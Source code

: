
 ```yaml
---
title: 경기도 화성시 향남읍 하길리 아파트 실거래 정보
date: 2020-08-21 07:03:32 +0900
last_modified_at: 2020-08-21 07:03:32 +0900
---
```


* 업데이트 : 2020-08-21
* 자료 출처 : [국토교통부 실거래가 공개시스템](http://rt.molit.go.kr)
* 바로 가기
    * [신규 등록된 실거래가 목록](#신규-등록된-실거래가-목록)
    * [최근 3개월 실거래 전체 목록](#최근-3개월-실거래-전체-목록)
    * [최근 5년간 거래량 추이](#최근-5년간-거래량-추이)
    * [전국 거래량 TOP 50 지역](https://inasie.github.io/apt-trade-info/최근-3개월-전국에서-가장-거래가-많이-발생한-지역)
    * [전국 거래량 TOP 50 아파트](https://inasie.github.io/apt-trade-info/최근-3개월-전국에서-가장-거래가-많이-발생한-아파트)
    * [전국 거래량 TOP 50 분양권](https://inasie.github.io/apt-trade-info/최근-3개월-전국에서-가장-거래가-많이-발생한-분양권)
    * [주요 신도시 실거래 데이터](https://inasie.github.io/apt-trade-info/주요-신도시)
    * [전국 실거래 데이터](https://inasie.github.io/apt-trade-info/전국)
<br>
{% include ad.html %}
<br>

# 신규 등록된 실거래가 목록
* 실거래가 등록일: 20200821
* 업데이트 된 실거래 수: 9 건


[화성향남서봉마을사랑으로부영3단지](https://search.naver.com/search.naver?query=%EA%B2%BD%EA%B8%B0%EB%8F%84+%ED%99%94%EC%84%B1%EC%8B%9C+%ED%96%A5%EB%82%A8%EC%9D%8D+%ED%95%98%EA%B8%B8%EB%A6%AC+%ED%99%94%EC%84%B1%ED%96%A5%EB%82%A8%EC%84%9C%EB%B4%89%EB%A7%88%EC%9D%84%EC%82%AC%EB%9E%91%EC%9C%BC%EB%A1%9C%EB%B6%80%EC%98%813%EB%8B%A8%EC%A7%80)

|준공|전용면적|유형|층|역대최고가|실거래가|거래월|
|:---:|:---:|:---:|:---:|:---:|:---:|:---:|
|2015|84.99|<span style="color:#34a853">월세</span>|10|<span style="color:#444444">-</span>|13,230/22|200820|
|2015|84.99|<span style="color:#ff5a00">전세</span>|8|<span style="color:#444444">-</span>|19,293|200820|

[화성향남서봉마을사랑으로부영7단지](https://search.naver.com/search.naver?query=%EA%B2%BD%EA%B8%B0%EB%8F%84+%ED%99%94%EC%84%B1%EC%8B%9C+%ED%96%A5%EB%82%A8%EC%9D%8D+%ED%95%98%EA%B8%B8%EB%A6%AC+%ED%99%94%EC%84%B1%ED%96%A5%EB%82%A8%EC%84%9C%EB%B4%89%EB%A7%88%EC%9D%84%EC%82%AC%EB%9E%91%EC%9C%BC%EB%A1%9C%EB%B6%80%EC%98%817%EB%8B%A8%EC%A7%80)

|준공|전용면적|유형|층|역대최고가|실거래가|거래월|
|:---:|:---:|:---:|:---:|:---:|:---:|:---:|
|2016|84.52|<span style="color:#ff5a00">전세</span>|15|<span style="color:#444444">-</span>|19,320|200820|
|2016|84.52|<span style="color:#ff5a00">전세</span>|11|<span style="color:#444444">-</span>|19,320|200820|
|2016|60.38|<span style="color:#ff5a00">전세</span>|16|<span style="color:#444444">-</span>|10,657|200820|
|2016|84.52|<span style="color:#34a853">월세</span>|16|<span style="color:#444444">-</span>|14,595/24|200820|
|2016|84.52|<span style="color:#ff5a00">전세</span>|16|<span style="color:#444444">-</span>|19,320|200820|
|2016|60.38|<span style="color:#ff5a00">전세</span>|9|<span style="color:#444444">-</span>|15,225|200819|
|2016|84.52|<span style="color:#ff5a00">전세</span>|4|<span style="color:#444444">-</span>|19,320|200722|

⁂

*What the task asks*
Reproduce the entire listing above exactly, leaving nothing out.

*Written answer*
Source code

:
 ```yaml
---
title: 경기도 화성시 향남읍 하길리 아파트 실거래 정보
date: 2020-08-21 07:03:32 +0900
last_modified_at: 2020-08-21 07:03:32 +0900
---
```


* 업데이트 : 2020-08-21
* 자료 출처 : [국토교통부 실거래가 공개시스템](http://rt.molit.go.kr)
* 바로 가기
    * [신규 등록된 실거래가 목록](#신규-등록된-실거래가-목록)
    * [최근 3개월 실거래 전체 목록](#최근-3개월-실거래-전체-목록)
    * [최근 5년간 거래량 추이](#최근-5년간-거래량-추이)
    * [전국 거래량 TOP 50 지역](https://inasie.github.io/apt-trade-info/최근-3개월-전국에서-가장-거래가-많이-발생한-지역)
    * [전국 거래량 TOP 50 아파트](https://inasie.github.io/apt-trade-info/최근-3개월-전국에서-가장-거래가-많이-발생한-아파트)
    * [전국 거래량 TOP 50 분양권](https://inasie.github.io/apt-trade-info/최근-3개월-전국에서-가장-거래가-많이-발생한-분양권)
    * [주요 신도시 실거래 데이터](https://inasie.github.io/apt-trade-info/주요-신도시)
    * [전국 실거래 데이터](https://inasie.github.io/apt-trade-info/전국)
<br>
{% include ad.html %}
<br>

# 신규 등록된 실거래가 목록
* 실거래가 등록일: 20200821
* 업데이트 된 실거래 수: 9 건


[화성향남서봉마을사랑으로부영3단지](https://search.naver.com/search.naver?query=%EA%B2%BD%EA%B8%B0%EB%8F%84+%ED%99%94%EC%84%B1%EC%8B%9C+%ED%96%A5%EB%82%A8%EC%9D%8D+%ED%95%98%EA%B8%B8%EB%A6%AC+%ED%99%94%EC%84%B1%ED%96%A5%EB%82%A8%EC%84%9C%EB%B4%89%EB%A7%88%EC%9D%84%EC%82%AC%EB%9E%91%EC%9C%BC%EB%A1%9C%EB%B6%80%EC%98%813%EB%8B%A8%EC%A7%80)

|준공|전용면적|유형|층|역대최고가|실거래가|거래월|
|:---:|:---:|:---:|:---:|:---:|:---:|:---:|
|2015|84.99|<span style="color:#34a853">월세</span>|10|<span style="color:#444444">-</span>|13,230/22|200820|
|2015|84.99|<span style="color:#ff5a00">전세</span>|8|<span style="color:#444444">-</span>|19,293|200820|

[화성향남서봉마을사랑으로부영7단지](https://search.naver.com/search.naver?query=%EA%B2%BD%EA%B8%B0%EB%8F%84+%ED%99%94%EC%84%B1%EC%8B%9C+%ED%96%A5%EB%82%A8%EC%9D%8D+%ED%95%98%EA%B8%B8%EB%A6%AC+%ED%99%94%EC%84%B1%ED%96%A5%EB%82%A8%EC%84%9C%EB%B4%89%EB%A7%88%EC%9D%84%EC%82%AC%EB%9E%91%EC%9C%BC%EB%A1%9C%EB%B6%80%EC%98%817%EB%8B%A8%EC%A7%80)

|준공|전용면적|유형|층|역대최고가|실거래가|거래월|
|:---:|:---:|:---:|:---:|:---:|:---:|:---:|
|2016|84.52|<span style="color:#ff5a00">전세</span>|15|<span style="color:#444444">-</span>|19,320|200820|
|2016|84.52|<span style="color:#ff5a00">전세</span>|11|<span style="color:#444444">-</span>|19,320|200820|
|2016|60.38|<span style="color:#ff5a00">전세</span>|16|<span style="color:#444444">-</span>|10,657|200820|
|2016|84.52|<span style="color:#34a853">월세</span>|16|<span style="color:#444444">-</span>|14,595/24|200820|
|2016|84.52|<span style="color:#ff5a00">전세</span>|16|<span style="color:#444444">-</span>|19,320|200820|
|2016|60.38|<span style="color:#ff5a00">전세</span>|9|<span style="color:#444444">-</span>|15,225|200819|
|2016|84.52|<span style="color:#ff5a00">전세</span>|4|<span style="color:#444444">-</span>|19,320|200722|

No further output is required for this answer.